*** Data provided Section Begins ***

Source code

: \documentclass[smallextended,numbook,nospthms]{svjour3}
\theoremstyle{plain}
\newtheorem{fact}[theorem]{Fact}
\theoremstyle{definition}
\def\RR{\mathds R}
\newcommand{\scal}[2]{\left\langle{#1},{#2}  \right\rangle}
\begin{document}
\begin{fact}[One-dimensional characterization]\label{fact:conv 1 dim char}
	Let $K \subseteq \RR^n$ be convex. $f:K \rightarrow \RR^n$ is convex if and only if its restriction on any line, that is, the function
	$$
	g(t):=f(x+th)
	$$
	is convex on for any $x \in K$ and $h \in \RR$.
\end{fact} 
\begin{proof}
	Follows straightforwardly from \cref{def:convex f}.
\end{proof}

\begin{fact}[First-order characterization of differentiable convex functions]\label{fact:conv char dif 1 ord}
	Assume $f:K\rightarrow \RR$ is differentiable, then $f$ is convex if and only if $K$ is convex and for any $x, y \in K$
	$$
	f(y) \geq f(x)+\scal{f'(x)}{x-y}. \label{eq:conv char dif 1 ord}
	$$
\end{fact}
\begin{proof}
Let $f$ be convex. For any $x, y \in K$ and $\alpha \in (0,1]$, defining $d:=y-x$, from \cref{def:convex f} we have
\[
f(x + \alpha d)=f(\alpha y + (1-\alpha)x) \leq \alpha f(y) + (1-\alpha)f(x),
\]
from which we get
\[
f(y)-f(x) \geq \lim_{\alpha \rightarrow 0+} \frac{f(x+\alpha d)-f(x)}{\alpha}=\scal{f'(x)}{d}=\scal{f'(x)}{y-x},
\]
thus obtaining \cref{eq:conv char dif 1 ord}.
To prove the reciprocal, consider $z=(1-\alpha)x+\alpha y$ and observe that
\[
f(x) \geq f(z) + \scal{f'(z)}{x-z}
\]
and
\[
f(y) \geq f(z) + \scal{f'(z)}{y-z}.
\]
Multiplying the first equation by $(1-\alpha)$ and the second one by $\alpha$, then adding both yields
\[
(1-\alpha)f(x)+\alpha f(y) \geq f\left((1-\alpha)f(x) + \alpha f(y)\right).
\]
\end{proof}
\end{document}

*** Data provided Section Ends ***
*** Data provided Section Begins ***

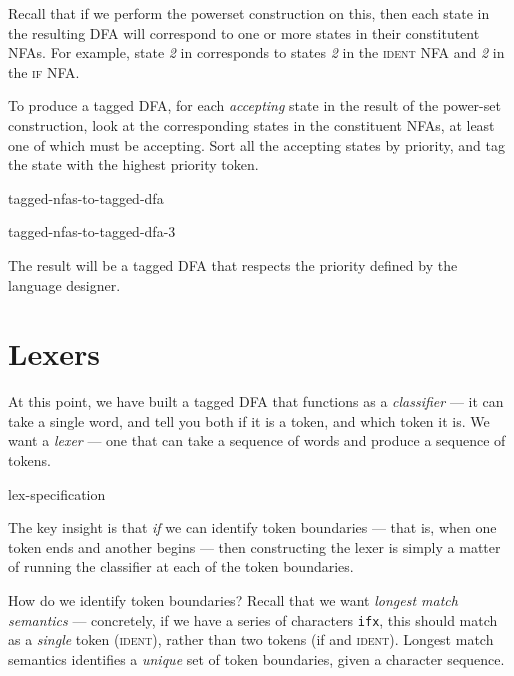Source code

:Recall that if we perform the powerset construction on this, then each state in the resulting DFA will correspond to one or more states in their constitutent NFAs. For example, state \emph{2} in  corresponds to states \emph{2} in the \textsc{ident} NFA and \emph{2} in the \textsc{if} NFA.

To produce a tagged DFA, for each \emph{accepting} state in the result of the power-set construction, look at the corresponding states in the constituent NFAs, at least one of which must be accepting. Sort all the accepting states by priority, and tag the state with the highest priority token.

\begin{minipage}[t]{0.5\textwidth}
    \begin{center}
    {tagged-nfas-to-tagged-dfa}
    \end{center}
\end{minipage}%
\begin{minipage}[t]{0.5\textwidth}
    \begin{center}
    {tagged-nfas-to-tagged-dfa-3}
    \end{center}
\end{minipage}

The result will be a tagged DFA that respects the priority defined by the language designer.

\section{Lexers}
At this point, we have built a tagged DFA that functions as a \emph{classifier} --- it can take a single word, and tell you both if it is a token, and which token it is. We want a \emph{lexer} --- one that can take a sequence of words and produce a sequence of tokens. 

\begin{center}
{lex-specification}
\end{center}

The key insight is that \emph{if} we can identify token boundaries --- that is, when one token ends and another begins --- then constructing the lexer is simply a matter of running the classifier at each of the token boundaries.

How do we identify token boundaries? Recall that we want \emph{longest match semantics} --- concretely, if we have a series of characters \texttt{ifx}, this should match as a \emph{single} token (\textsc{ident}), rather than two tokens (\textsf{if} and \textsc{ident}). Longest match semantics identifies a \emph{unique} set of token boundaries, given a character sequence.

*** Data provided Section Ends ***
*** Data provided Section Begins ***

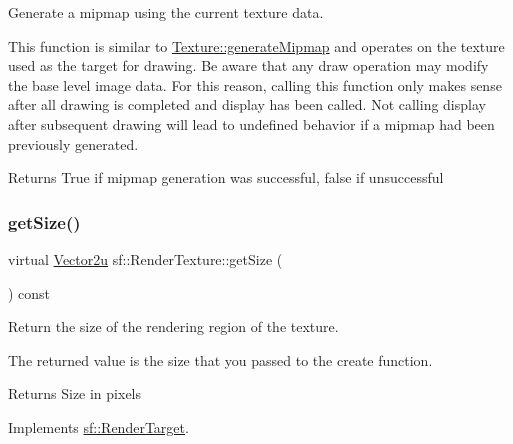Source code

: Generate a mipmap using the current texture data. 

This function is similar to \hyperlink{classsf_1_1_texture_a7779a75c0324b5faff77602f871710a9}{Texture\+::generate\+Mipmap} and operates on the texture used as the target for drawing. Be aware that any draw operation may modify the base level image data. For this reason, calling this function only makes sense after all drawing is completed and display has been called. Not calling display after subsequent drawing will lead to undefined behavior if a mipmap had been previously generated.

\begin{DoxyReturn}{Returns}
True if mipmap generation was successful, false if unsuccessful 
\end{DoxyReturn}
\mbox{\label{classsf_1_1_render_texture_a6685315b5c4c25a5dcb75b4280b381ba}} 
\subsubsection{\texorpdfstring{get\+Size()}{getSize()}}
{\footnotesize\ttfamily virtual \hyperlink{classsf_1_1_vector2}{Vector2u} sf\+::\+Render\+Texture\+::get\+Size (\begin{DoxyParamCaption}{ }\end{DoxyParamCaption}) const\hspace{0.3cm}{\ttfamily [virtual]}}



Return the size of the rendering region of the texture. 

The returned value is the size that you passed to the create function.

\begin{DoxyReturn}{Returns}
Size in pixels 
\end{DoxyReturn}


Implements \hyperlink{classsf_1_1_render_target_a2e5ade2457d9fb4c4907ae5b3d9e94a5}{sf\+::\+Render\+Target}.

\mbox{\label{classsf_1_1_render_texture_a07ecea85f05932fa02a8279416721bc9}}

*** Data provided Section Ends ***

What you will do:
Across all of the material above, how many lines contain the word "minipage"? Only the number should be given.

Solution:
4